I will update it ASAP.
Or you already using it and want to know how it is different for the old version?

Currently I'm using 1.1.4 to be compatible with Swift 2.3. I can see those 3 deserialization options in that version. So I think my question is not releated to the Swift 3 version.

I implemented LazyAccess so that the values will be read out of the buffer only on demand and than will be stored so if you need to access the value again, it is already in memory. That sounded like a good idea at the time. However when @hassila ported the performance tests from Flatbuffers project, it become clear that the Lazy concept is performance wise not a good idea. Mainly because if you want to have fast access to values you should keep everything on the stack. This is how Fast was born. With Fast you get a struct which knows how to retrieve the values and stores nothing itself. This is why it can stay on the stack and provides the best performance characteristics.
May I ask in which scenario you use FlatBuffers. I am asking because I had some issues in production which I fixed. Those issues are fixed in the Swift3 version, but I am not 100% sure if they are fixed in the latest 2.3 version.

With Fast you get a struct which knows how to retrieve the values and stores nothing itself.

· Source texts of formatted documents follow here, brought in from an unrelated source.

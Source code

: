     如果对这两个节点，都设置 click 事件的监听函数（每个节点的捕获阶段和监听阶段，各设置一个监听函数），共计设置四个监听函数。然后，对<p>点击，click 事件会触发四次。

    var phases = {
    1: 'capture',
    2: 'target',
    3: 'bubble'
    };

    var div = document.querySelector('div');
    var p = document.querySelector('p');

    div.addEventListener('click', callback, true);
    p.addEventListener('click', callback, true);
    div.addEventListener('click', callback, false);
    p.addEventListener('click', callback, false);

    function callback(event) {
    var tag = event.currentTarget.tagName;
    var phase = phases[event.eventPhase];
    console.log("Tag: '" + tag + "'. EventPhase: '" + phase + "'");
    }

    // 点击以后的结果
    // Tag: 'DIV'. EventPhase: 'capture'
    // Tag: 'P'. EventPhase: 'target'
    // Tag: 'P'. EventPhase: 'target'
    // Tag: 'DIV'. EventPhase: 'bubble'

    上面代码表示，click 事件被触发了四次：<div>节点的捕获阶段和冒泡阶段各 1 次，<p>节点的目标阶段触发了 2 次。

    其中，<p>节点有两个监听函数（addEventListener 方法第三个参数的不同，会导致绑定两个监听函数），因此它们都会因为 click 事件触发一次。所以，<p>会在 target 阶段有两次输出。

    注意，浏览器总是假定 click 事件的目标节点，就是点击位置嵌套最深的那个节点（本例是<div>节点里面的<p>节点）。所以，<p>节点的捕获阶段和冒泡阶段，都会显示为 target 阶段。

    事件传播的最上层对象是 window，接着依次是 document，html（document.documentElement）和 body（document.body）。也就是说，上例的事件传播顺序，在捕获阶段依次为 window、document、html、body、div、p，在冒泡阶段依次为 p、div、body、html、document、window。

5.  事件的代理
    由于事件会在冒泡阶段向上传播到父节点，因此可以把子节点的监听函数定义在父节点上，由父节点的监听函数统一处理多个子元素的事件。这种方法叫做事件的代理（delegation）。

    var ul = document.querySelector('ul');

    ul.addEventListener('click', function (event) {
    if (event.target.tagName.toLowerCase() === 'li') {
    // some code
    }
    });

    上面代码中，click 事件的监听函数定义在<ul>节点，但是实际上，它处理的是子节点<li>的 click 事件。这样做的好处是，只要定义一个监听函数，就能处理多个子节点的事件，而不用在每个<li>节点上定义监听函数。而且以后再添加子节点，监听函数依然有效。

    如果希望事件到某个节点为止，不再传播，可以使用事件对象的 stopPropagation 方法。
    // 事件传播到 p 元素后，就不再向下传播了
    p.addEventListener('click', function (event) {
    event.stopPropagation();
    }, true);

This is why it can stay on the stack and provides the best performance characteristics.

So is there any situation when using LazyAccess makes sense?

May I ask in which scenario you use FlatBuffers.

What do you think exactly?

With Fast working well, LazyAccess does not make sense any more.

I mean if you use it for BackEnd client communication or for serialising state of your App. Is it a mobile App or desktop.
I had a problem with mobile App running on amrv7 => iPhone4S and older, iPad 4 and older.
The problem was occurred because in old implementations of FlatBuffersSwift I made memory alignment optional. This how ever lead to problem on old devices in release build.
In the Swift3 version of FlatBuffersSwift memory alignment is always on.

I use it on iOS but currently deserializing the whole object. So I can't tell you if there is any problem or not in Fast.

Could you tell me what kind of problem should be aware of in the future if I'd switch to Fast?

If you hit the problem, the deserialisation will crash. No matter which method sou use. So the bug was actually in the serialisation code FlatBufferBuilder not in the deserialisation.